Metareview by Editor

Submitted by Tobias Kuhn on Thu, 06/29/2017 - 01:35

The manuscript presents an important idea that needs to be further developed to be acceptable for publication. In particular, the authors should address concerns about the unnecessarily complex and unconvincing argumentation, the lack of relevant literature, and the need to discuss assumptions and limitations.

Michel Dumontier (http://orcid.org/0000-0003-4727-9435)

Anonymous Review, submited after decision

Submitted by Michel Dumontier on Mon, 07/03/2017 - 17:15

Overall Impression: Weak
Suggested Decision: Reject
Technical Quality of the paper: N/A
Presentation: Weak
Reviewer`s confidence: High
Significance: Moderate significance
Background: Weak
Novelty: N/A
Data availability: N/A
Length of the manuscript: N/A

Summary of paper in a few sentences:

The author is submitting a position paper; I understand this to be a position statement paper, not an opinion but a paper in which the author states a position wrt to a problem of interest. However, it is not clear whether this is a position statement wrt semantic publications, or if this is a paper in which the author is presenting a framework. If the former, then the author fails to present a coherent position. If the latter, then the author fails in presenting a framework. Beyond these issues, there is the problem of readability. The paper is not clearly written, the English is not acceptable of publication standards, the paper is not well organized, there are typos, problems with punctuation, lack of examples, etc. In addition, it is not easy to understand the real scope of this paper, I am guessing the author is really trying to get a first impression about an idea; however, the idea is poorly presented. The problem is also not well discussed and again the paper is very disorganized –this is probably because the author is not clear as to the intention of the paper. The author should also consider the whole publication lifecycle; at the very least the author should somehow consider the publication workflow.

Reasons to accept:

Although the domain of the paper, semantics for scholarly papers, is interesting I really don’t think that this paper is ready to be accepted. The author needs to put some work in the paper and resubmit. This is interesting work that should be published but as it is right now it is not ready. The approach is interesting but again, it needs work before it is published.

Reasons to reject:

The paper lacks scope, it is difficult to read, the English doesn’t make it easy for the reader to understand the paper.
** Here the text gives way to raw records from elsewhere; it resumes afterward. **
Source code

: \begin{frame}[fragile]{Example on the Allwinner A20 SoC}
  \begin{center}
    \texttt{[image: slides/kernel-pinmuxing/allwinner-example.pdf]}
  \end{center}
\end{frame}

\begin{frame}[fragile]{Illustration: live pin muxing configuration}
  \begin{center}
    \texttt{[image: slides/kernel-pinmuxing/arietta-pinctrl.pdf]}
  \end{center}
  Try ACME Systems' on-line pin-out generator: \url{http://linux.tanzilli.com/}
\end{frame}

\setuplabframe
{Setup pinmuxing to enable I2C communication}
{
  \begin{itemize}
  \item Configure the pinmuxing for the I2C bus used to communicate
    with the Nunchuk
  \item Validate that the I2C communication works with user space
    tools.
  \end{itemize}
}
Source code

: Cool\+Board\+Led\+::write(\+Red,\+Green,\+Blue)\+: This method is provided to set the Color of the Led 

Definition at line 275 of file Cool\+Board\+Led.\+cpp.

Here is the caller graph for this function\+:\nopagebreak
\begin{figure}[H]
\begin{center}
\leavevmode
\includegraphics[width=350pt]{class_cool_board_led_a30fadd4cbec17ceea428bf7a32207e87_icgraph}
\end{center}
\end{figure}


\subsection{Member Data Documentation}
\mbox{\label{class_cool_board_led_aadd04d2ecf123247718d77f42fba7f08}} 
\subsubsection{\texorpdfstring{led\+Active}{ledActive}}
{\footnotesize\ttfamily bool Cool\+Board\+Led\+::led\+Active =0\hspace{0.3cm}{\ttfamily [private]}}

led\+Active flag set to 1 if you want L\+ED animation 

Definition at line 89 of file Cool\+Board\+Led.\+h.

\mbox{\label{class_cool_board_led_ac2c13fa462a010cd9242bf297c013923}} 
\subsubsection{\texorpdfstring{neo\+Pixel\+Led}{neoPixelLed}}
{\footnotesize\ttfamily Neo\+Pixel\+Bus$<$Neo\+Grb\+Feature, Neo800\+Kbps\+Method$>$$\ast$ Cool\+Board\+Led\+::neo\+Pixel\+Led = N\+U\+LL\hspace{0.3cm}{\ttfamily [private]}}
The author makes quite a few unsubstantiated claims that should be better supported; there is quite a lot of literature that is not referenced in this paper and that is quite relevant. There are also commercial applications that should be analyzed against the ideas presented by the author, e.g. nature science graph, and others that I give in my review.

The author is submitting a “position” paper; I understand this to be a position statement paper. However, it is not clear whether this is a position statement wrt semantic publications, or if this is a paper in which the author is presenting a framework. If the former, then the author fails to present a coherent position. If the latter, then the author fails in presenting a framework. Beyond these issues, there is the problem of readability. The paper is not clearly written, the English is not acceptable of publication standards, the paper is not well organized, there are typos, problems with punctuation, etc. In addition, it is not easy to understand the real scope of this paper, I am guessing the author is really trying to get a first impression about an idea; however, the idea is poorly presented. The problem is also not well discussed and again the paper is very disorganized –this is probably because the author is not clear as to the intention of the paper.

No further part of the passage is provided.